Dans Pris au jeu, Tommy tombe dans cette spirale. Avec le jeu, il comble un vide et se sent exister. Si au début il veut accumuler les gains pour offrir des cadeaux de luxe à Clara, c’est dans le buzz qu’il trouve son comptant « Mais si je joue, c’est surtout pur le buzz.» (p. 163)

 

Pour introduire les questionnements sur les personnages et sur la dépendance, organisez un tournoi de poker à la sauce littéraire.

 

Répartissez les élèves en petits groupes (4 ou 5 élèves) et remettez-leur un jeu de cartes que vous aurez préalablement préparé:


  • Des cartes avec le nom des personnages du livre: Tommy, Mr Coupal, Clara, les parents de Tommy, Marc-Olivier dit Monsieur Merveilleux.
  • Des cartes vierges

 

Dans chaque groupe, désignez un élève pour distribuer les "cartes-personnages", puis les cartes vierges.

 

Les élèves devront écrire sur la carte vierge un mot qui s’associe à leur "carte-personnage". Il s’agit de penser et de trouver un mot qui caractérise particulièrement le personnage.

 

Chacun devra expliquer et argumenter son choix de caractéristique à tour de rôle. En quoi représente-t-elle la personne ? Pourquoi ?

 

En discutant des personnages, vous allez ainsi vous attarder sur leur psychologie, sur leurs caractéristiques et aborder le problème de la dépendance au jeu de Tommy.

 

La lecture du poème Ah! Tournesol, de William Blake amène Tommy vers une prise de conscience et aide à comprendre sa dépendance : «Quand je décris les sentiments du tournesol et son désir d’atteindre quelque chose de plus haut, c’est de moi que je parle. De moi et de comment je me sens quand je joue à l’argent.» (p.171)

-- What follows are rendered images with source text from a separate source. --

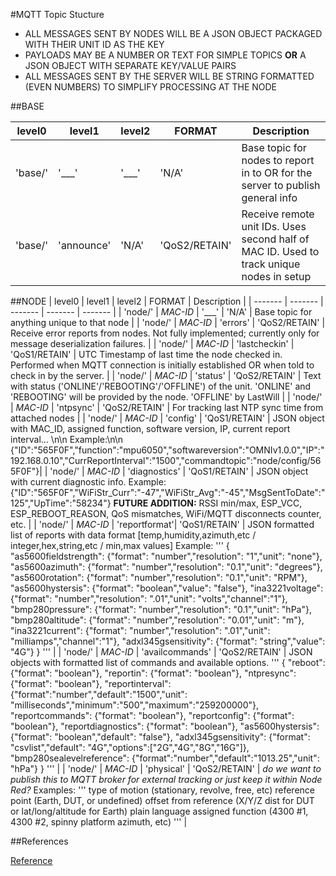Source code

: #MQTT Topic Stucture

+ ALL MESSAGES SENT BY NODES WILL BE A JSON OBJECT PACKAGED WITH THEIR UNIT ID AS THE KEY
+ PAYLOADS MAY BE A NUMBER OR TEXT FOR SIMPLE TOPICS **OR** A JSON OBJECT WITH SEPARATE KEY/VALUE PAIRS
+ ALL MESSAGES SENT BY THE SERVER WILL BE STRING FORMATTED (EVEN NUMBERS) TO SIMPLIFY PROCESSING AT THE NODE

##BASE

| level0   | level1      | level2        | FORMAT        | Description |
| -------  | -------     | -------       | -------       | -------     |
| 'base/'  | '___'       | '___'         | 'N/A'         | Base topic for nodes to report in to OR for the server to publish general info           |
| 'base/'  | 'announce'  | 'N/A'         | 'QoS2/RETAIN' | Receive remote unit IDs. Uses second half of MAC ID. Used to track unique nodes in setup |

 
##NODE
| level0   | level1        | level2        | FORMAT        | Description |
| -------  | -------       | -------       | -------       | -------     |
| 'node/'  | _MAC-ID_      | '___'         | 'N/A'         | Base topic for anything unique to that node           |
| 'node/'  | _MAC-ID_      | 'errors'      | 'QoS2/RETAIN' | Receive error reports from nodes. Not fully implemented; currently only for message deserialization failures. |
| 'node/'  | _MAC-ID_      | 'lastcheckin' | 'QoS1/RETAIN' | UTC Timestamp of last time the node checked in. Performed when MQTT connection is initially established OR when told to check in by the server. |
| 'node/'  | _MAC-ID_      | 'status'      | 'QoS2/RETAIN' | Text with status ('ONLINE'/'REBOOTING'/'OFFLINE') of the unit. 'ONLINE' and 'REBOOTING' will be provided by the node. 'OFFLINE' by LastWill |
| 'node/'  | _MAC-ID_      | 'ntpsync'     | 'QoS2/RETAIN' | For tracking last NTP sync time from attached nodes |
| 'node/'  | _MAC-ID_      | 'config'      | 'QoS1/RETAIN' | JSON object with MAC_ID, assigned function, software version, IP, current report interval... \n\n Example:\n\n {"ID":"565F0F","function":"mpu6050","softwareversion":"OMNIv1.0.0","IP":"192.168.0.10","CurrReportInterval":"1500","commandtopic":"node/config/565F0F"}|
| 'node/'  | _MAC-ID_      | 'diagnostics' | 'QoS1/RETAIN' | JSON object with current diagnostic info. Example: {"ID":"565F0F","WiFiStr_Curr":"-47","WiFiStr_Avg":"-45","MsgSentToDate":"125","UpTime":"58234"} **FUTURE ADDITION:** RSSI min/max, ESP_VCC, ESP_REBOOT_REASON, QoS mismatches, WiFi/MQTT disconnects counter, etc. |
| 'node/'  | _MAC-ID_      | 'reportformat'| 'QoS1/RETAIN' | JSON formatted list of reports with data format [temp,humidity,azimuth,etc / integer,hex,string,etc / min,max values] Example: 
                                                             '''
                                                             {
                                                              "as5600fieldstrength": {"format": "number","resolution": "1","unit": "none"},
                                                              "as5600azimuth": {"format": "number","resolution": "0.1","unit": "degrees"},
                                                              "as5600rotation": {"format": "number","resolution": "0.1","unit": "RPM"},
                                                              "as5600hystersis": {"format": "boolean","value": "false"},
                                                              "ina3221voltage": {"format": "number","resolution": ".01","unit": "volts","channel":"1"},
                                                              "bmp280pressure": {"format": "number","resolution": "0.1","unit": "hPa"},
                                                              "bmp280altitude": {"format": "number","resolution": "0.01","unit": "m"},
                                                              "ina3221current": {"format": "number","resolution": ".01","unit": "milliamps","channel":"1"},
                                                              "adxl345gsensitivity": {"format": "string","value": "4G"}
                                                             }
                                                             ''' |
| 'node/'  | _MAC-ID_      | 'availcommands' | 'QoS2/RETAIN' | JSON objects with formatted list of commands and available options.
                                                             '''
                                                             {
                                                               "reboot": {"format": "boolean"},
                                                               "reportin": {"format": "boolean"},
                                                               "ntpresync": {"format": "boolean"},
                                                               "reportinterval": {"format":"number","default":"1500","unit": "milliseconds","minimum":"500","maximum":"259200000"},
                                                               "reportcommands": {"format": "boolean"},
                                                               "reportconfig": {"format": "boolean"},
                                                               "reportdiagnostics": {"format": "boolean"},
                                                               "as5600hystersis": {"format": "boolean","default": "false"},
                                                               "adxl345gsensitivity": {"format": "csvlist","default": "4G","options":["2G","4G","8G","16G"]},
                                                               "bmp280sealevelreference": {"format":"number","default":"1013.25","unit": "hPa"}
                                                              }
                                                              '''    |
| 'node/'  | _MAC-ID_      | 'physical'      | 'QoS2/RETAIN' | _do we want to publish this to MQTT broker for external tracking or just keep it within Node Red?_ Examples:
                                                               '''
                                                               type of motion (stationary, revolve, free, etc)
                                                               reference point (Earth, DUT, or undefined)
                                                               offset from reference (X/Y/Z dist for DUT or lat/long/altitude for Earth)
                                                               plain language assigned function (4300 #1, 4300 #2, spinny platform azimuth, etc)
                                                               ''' |


##References

[Reference]([https://pages.github.com/](https://github.com/node-red/node-red/wiki/Node-msg-Conventions))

Invitez vos élèves à s’exprimer sur ce passage : Comprennent-ils Tommy? Leur arrivent-ils de ressentir la même chose?

 

C’est à travers les mots, la poésie que la lumière se fait pour Tommy: «J’ai toujours pensé que la poésie, c’était pour les nuls… pour les gars boutonneux qui n’arrivent pas à plaire aux filles ou pour les filles qui n’ont pas d’amis et qui passent toute la fine de semaine chez elles à étudier. En rendant ma copie à Coupal, je ne peux m’empêcher de penser que j’avais tort. » (p. 171) 


Comment les mots peuvent-ils aider ? Est-ce important de nommer, de mettre des noms sur les choses pour comprendre ? Surtout, est-ce suffisant pour s’en sortir ? Voici des pistes de réflexion que vous pourriez aborder avec vos élèves.